IOCL has the highest ROE over all three companies & over three years i.e. the firm has used the resource of owners very well.

CONCLUSION: The short term solvency of IOC is fine but that of BPCL is quite low. But no company is touching the general standard of 2:1 of current ratio. The quick ratio of firms are not good enough far away from the normal standard of 1:1. So all the Liquidity Ratios indicate not well enough short term solvency/liquidity position of the firm. All the Leverage Ratio depict that none of the company has a sound financial position. These are more in debt. But IOC position is better than that of the two in terms of leverage. The shareholders funds are satisfactory. The firms are paying high interest on the outstanding debts which makes unfavorable trading on equity due to high debt, which increases risk for shareholders. As far as the Activity and Turnover ratios are concerned, nothing concrete can be said as the results of three companies are very fluctuating every year in term of sales. In the year 2008 all three companies are showing good results and the turnover is satisfactory.

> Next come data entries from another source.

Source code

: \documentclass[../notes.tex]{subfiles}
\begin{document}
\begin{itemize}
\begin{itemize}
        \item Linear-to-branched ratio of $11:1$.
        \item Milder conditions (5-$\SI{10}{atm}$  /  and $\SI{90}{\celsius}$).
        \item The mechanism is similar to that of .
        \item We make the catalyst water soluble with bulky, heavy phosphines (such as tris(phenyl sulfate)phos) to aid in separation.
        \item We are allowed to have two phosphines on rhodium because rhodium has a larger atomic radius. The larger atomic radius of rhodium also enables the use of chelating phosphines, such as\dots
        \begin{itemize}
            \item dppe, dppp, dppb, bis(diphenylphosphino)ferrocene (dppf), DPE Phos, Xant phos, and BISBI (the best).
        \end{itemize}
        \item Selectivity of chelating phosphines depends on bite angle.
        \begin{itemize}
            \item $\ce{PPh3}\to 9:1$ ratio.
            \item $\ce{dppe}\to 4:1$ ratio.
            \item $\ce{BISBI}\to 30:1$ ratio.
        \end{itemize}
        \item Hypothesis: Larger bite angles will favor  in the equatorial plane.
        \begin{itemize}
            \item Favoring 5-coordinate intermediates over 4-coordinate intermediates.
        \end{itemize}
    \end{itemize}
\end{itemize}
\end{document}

But it decrease in 2009 due to decrease in working capital, the fixed assets of the companies which affected their sales. And IOC is very strong in acquisition of the fixed assets as well as current assets. On the basis of various profitability ratios the sales of the firms is found to be increasing in the last year.IOCL has managed well to maintain its net profit. The share value of HPCL is better. This analysis shows that the companies were in strong position in year 2008, but the recession in 2009 has highly affected the companies growth and their profit came down and they are more in debts.